This week the House approved a bill (already passed by the Senate) that would overturn an Obama-sponsored rule change keeping ISPs from selling logs of users’ internet activity. The new rule would have gone into effect at the end of the year, so the result of reversal is actually the status quo. So ISPs all promise to allow users to opt out of any tracking/profiling, but there’s nothing legally keeping them to that promise or insuring that users actually know how to opt out.
Needless to say, the administration-that-shall-not-be-named is likely to sign the bill, meaning legislative avenues of resistance are now limited, but there may still be campaigns to keep the pressure on ISPs to make their policies transparent. In the meantime, if you are interested in protecting your own internet activity, there are basically two options, each with it’s own limitations. One is to use a virtual private network (VPN), a system that encrypts web traffic before it goes through your ISP. That protects you from revealing activities to your ISP, but requires instead that you reveal your activities to the company providing the VPN service. Turns out many of these companies have marketing practices that don’t inspire trust, and many seem to have less interest in updating their own systems to more secure protocols than in making preposterous sales claims.

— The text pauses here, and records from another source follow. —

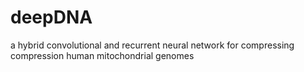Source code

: # deepDNA
a hybrid convolutional and recurrent neural network for compressing compression human mitochondrial genomes
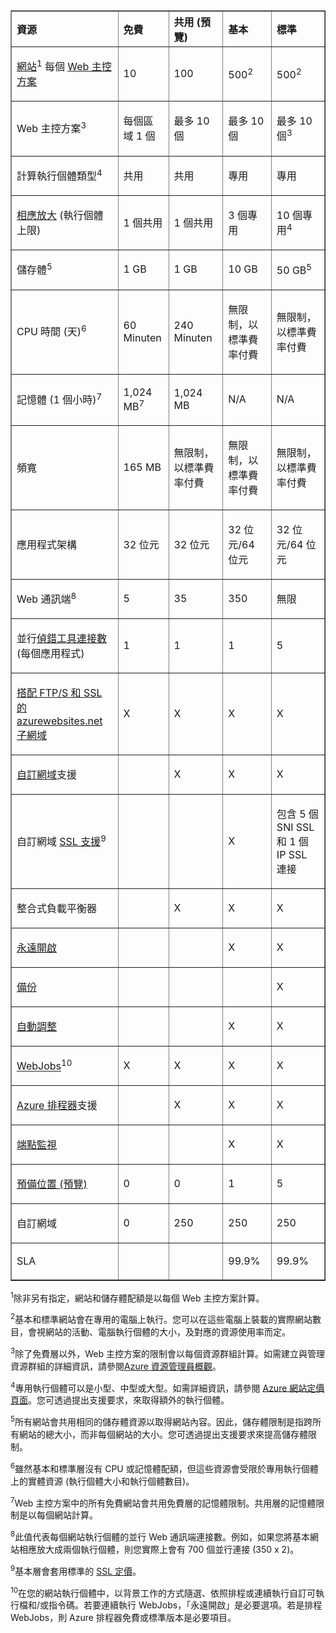 <table cellspacing="0" border="1">
<tr>
   <th align="left" valign="middle">資源</th>
   <th align="left" valign="middle">免費</th>
   <th align="left" valign="middle">共用 (預覽)</th>
   <th align="left" valign="middle">基本</th>
   <th align="left" valign="middle">標準</th>
</tr>
<tr>
   <td valign="middle"><p><a href="http://azure.microsoft.com/documentation/services/web-sites/">網站</a><sup>1</sup> 每個 <a href="http://azure.microsoft.com/documentation/articles/web-sites-web-hosting-plan-overview/">Web 主控方案</a></p></td>
   <td valign="middle"><p>10</p></td>
   <td valign="middle"><p>100</p></td>
   <td valign="middle"><p>500<sup>2</sup></p></td>
   <td valign="middle"><p>500<sup>2</sup></p></td>
</tr>
<tr>
   <td valign="middle"><p>Web 主控方案</a><sup>3</sup></p></td>
   <td valign="middle"><p>每個區域 1 個</p></td>
   <td valign="middle"><p>最多 10 個</p></td>
   <td valign="middle"><p>最多 10 個</p></td>
   <td valign="middle"><p>最多 10 個<sup>3</sup></p></td>
</tr>
<tr>
   <td valign="middle"><p>計算執行個體類型<sup>4</sup></p></td>
   <td valign="middle"><p>共用</p></td>
   <td valign="middle"><p>共用</p></td>
   <td valign="middle"><p>專用</p></td>
   <td valign="middle"><p>專用</p></td>
</tr>
<tr>
   <td valign="middle"><p><a href="http://azure.microsoft.com/documentation/articles/web-sites-scale/">相應放大</a> (執行個體上限)</p></td>
   <td valign="middle"><p>1 個共用</p></td>
   <td valign="middle"><p>1 個共用</p></td>
   <td valign="middle"><p>3 個專用</p></td>
   <td valign="middle"><p>10 個專用<sup>4</sup></p></td>
</tr>
<tr>
   <td valign="middle"><p>儲存體<sup>5</sup></p></td>
   <td valign="middle"><p>1 GB</p></td>
   <td valign="middle"><p>1 GB</p></td>
   <td valign="middle"><p>10 GB</p></td>
   <td valign="middle"><p>50 GB<sup>5</sup></p></td>
</tr>
<tr>
   <td valign="middle"><p>CPU 時間 (天)<sup>6</sup></p></td>
   <td valign="middle"><p>60 Minuten</p></td>
   <td valign="middle"><p>240 Minuten</p></td>
   <td valign="middle"><p>無限制，以標準費率付費</p></td>
   <td valign="middle"><p>無限制，以標準費率付費</p></td>
</tr>
<tr>
   <td valign="middle"><p>記憶體 (1 個小時)<sup>7</sup></p></td>
   <td valign="middle"><p>1,024 MB<sup>7</sup></p></td>
   <td valign="middle"><p>1,024 MB</p></td>
   <td valign="middle"><p>N/A</p></td>
   <td valign="middle"><p>N/A</p></td>
</tr>
<tr>
   <td valign="middle"><p>頻寬</p></td>
   <td valign="middle"><p>165 MB</p></td>
   <td valign="middle"><p>無限制，以標準費率付費</p></td>
   <td valign="middle"><p>無限制，以標準費率付費</p></td>
   <td valign="middle"><p>無限制，以標準費率付費</p></td>
</tr><tr>
   <td valign="middle"><p>應用程式架構</p></td>
   <td valign="middle"><p>32 位元</p></td>
   <td valign="middle"><p>32 位元</p></td>
   <td valign="middle"><p>32 位元/64 位元</p></td>
   <td valign="middle"><p>32 位元/64 位元</p></td>
</tr>
<tr>
   <td valign="middle"><p>Web 通訊端<sup>8</sup></p></td>
   <td valign="middle"><p>5</p></td>
   <td valign="middle"><p>35</p></td>
   <td valign="middle"><p>350</p></td>
   <td valign="middle"><p>無限</p></td>
</tr><tr>
   <td valign="middle"><p>並行<a href="http://azure.microsoft.com/documentation/articles/web-sites-dotnet-troubleshoot-visual-studio/">偵錯工具連接數</a> (每個應用程式)</p></td>
   <td valign="middle"><p>1</p></td>
   <td valign="middle"><p>1</p></td>
   <td valign="middle"><p>1</p></td>
   <td valign="middle"><p>5</p></td>
</tr><tr>
   <td valign="middle"><p><a href="http://azure.microsoft.com/documentation/articles/web-sites-configure-ssl-certificate/">搭配 FTP/S 和 SSL 的 azurewebsites.net 子網域</a></p></td>
   <td valign="middle"><p>X</p></td>
   <td valign="middle"><p>X</p></td>
   <td valign="middle"><p>X</p></td>
   <td valign="middle"><p>X</p></td>
</tr><tr>
   <td valign="middle"><p><a href="http://azure.microsoft.com/documentation/articles/web-sites-custom-domain-name/">自訂網域</a>支援</p></td>
   <td valign="middle"><p></p></td>
   <td valign="middle"><p>X</p></td>
   <td valign="middle"><p>X</p></td>
   <td valign="middle"><p>X</p></td>
</tr><tr>
   <td valign="middle"><p>自訂網域 <a href="http://azure.microsoft.com/documentation/articles/web-sites-configure-ssl-certificate/">SSL 支援</a><sup>9</sup></p></td>
   <td valign="middle"><p></p></td>
   <td valign="middle"><p></p></td>
   <td valign="middle"><p>X</p></td>
   <td valign="middle"><p>包含 5 個 SNI SSL 和 1 個 IP SSL 連接</p></td>
</tr><tr>
   <td valign="middle"><p>整合式負載平衡器</p></td>
   <td valign="middle"><p></p></td>
   <td valign="middle"><p>X</p></td>
   <td valign="middle"><p>X</p></td>
   <td valign="middle"><p>X</p></td>
</tr><tr>
   <td valign="middle"><p><a href="http://azure.microsoft.com/documentation/articles/web-sites-configure/">永遠開啟</a></p></td>
   <td valign="middle"><p></p></td>
   <td valign="middle"><p></p></td>
   <td valign="middle"><p>X</p></td>
   <td valign="middle"><p>X</p></td>
</tr>
<tr>
   <td valign="middle"><p><a href="http://azure.microsoft.com/documentation/articles/web-sites-backup/">備份</a></p></td>
   <td valign="middle"><p></p></td>
   <td valign="middle"><p></p></td>
   <td valign="middle"><p></p></td>
   <td valign="middle"><p>X</p></td>
</tr><tr>
   <td valign="middle"><p><a href="http://azure.microsoft.com/documentation/articles/web-sites-scale/">自動調整</a></p></td>
   <td valign="middle"><p></p></td>
   <td valign="middle"><p></p></td>
   <td valign="middle"><p>X</p></td>
   <td valign="middle"><p>X</p></td>
</tr><tr>
   <td valign="middle"><p><a href="http://azure.microsoft.com/documentation/articles/web-sites-create-web-jobs/">WebJobs</a><sup>10</sup></p></td>
   <td valign="middle"><p>X</p></td>
   <td valign="middle"><p>X</p></td>
   <td valign="middle"><p>X</p></td>
   <td valign="middle"><p>X</p></td>
</tr>
<tr>
   <td valign="middle"><p><a href="http://azure.microsoft.com/services/scheduler/">Azure 排程器</a>支援</p></td>
   <td valign="middle"><p></p></td>
   <td valign="middle"><p>X</p></td>
   <td valign="middle"><p>X</p></td>
   <td valign="middle"><p>X</p></td>
</tr><tr>
   <td valign="middle"><p><a href="http://azure.microsoft.com/documentation/articles/web-sites-monitor/">端點監視</a></p></td>
   <td valign="middle"><p></p></td>
   <td valign="middle"><p></p></td>
   <td valign="middle"><p>X</p></td>
   <td valign="middle"><p>X</p></td>
</tr>
<tr>
   <td valign="middle"><p><a href="http://azure.microsoft.com/documentation/articles/web-sites-staged-publishing/">預備位置 (預覽)</a></p></td>
   <td valign="middle"><p>0</p></td>
   <td valign="middle"><p>0</p></td>
   <td valign="middle"><p>1</p></td>
   <td valign="middle"><p>5</p></td>
</tr>
<tr>
   <td valign="middle"><p>自訂網域</a></p></td>
   <td valign="middle"><p>0</p></td>
   <td valign="middle"><p>250</p></td>
   <td valign="middle"><p>250</p></td>
   <td valign="middle"><p>250</p></td>
</tr>
<tr>
   <td valign="middle"><p>SLA</p></td>
   <td valign="middle"><p></p></td>
   <td valign="middle"><p></p></td>
   <td valign="middle"><p>99.9%</p></td>
   <td valign="middle"><p>99.9%</p></td>
</tr>
</table>

<sup>1</sup>除非另有指定，網站和儲存體配額是以每個 Web 主控方案計算。

<sup>2</sup>基本和標準網站會在專用的電腦上執行。您可以在這些電腦上裝載的實際網站數目，會視網站的活動、電腦執行個體的大小，及對應的資源使用率而定。

<sup>3</sup>除了免費層以外，Web 主控方案的限制會以每個資源群組計算。如需建立與管理資源群組的詳細資訊，請參閱[Azure 資源管理員概觀](../articles/resource-group-overview.md)。

<sup>4</sup>專用執行個體可以是小型、中型或大型。如需詳細資訊，請參閱 [Azure 網站定價頁面](http://azure.microsoft.com/pricing/details/web-sites/)。您可透過提出支援要求，來取得額外的執行個體。

<sup>5</sup>所有網站會共用相同的儲存體資源以取得網站內容。因此，儲存體限制是指跨所有網站的總大小，而非每個網站的大小。您可透過提出支援要求來提高儲存體限制。

<sup>6</sup>雖然基本和標準層沒有 CPU 或記憶體配額，但這些資源會受限於專用執行個體上的實體資源 (執行個體大小和執行個體數目)。

<sup>7</sup>Web 主控方案中的所有免費網站會共用免費層的記憶體限制。共用層的記憶體限制是以每個網站計算。

<sup>8</sup>此值代表每個網站執行個體的並行 Web 通訊端連接數。例如，如果您將基本網站相應放大成兩個執行個體，則您實際上會有 700 個並行連接 (350 x 2)。

<sup>9</sup>基本層會套用標準的 [SSL 定價](http://azure.microsoft.com/pricing/details/web-sites/#ssl-connections)。

<sup>10</sup>在您的網站執行個體中，以背景工作的方式隨選、依照排程或連續執行自訂可執行檔和/或指令碼。若要連續執行 WebJobs，「永遠開啟」是必要選項。若是排程 WebJobs，則 Azure 排程器免費或標準版本是必要項目。

<!---HONumber=62-->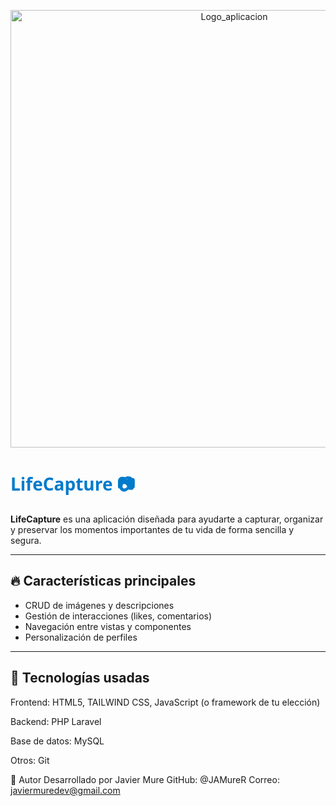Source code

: <p align="center">
  <img width="700" height="700" alt="Logo_aplicacion" src="https://github.com/user-attachments/assets/5e1c3e70-f3d1-4549-81e8-4d3481938924" />
</p>
<h1 style="color: #007acc; font-family: 'Segoe UI', Tahoma, Geneva, Verdana, sans-serif;">
  LifeCapture 📷
</h1> 

**LifeCapture** es una aplicación diseñada para ayudarte a capturar, organizar y preservar los momentos importantes de tu vida de forma sencilla y segura.

---

## 🔥 Características principales

- CRUD de imágenes y descripciones
- Gestión de interacciones (likes, comentarios)
- Navegación entre vistas y componentes
-  Personalización de perfiles


---

## 🧰 Tecnologías usadas

Frontend: HTML5, TAILWIND CSS, JavaScript (o framework de tu elección)

Backend: PHP Laravel 

Base de datos: MySQL

Otros: Git


👤 Autor
Desarrollado por Javier Mure
GitHub: @JAMureR
Correo: javiermuredev@gmail.com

The other option is to use the Tor network, a system that relays internet traffic through a widely distributed network of servers, none of which have enough information to trace activity back to a particular user. In theory at least, this should be highly secure and anonymous, but reliance on the kindness of strangers to bounce your packets all over the world can make Tor quite slow.
In truth, when it comes to computer security most of us are probably under more threat from hard drive crashes and data breaches than from ISP profiteering or FBI surveillance, but that doesn’t mean we have to give up the bigger fight.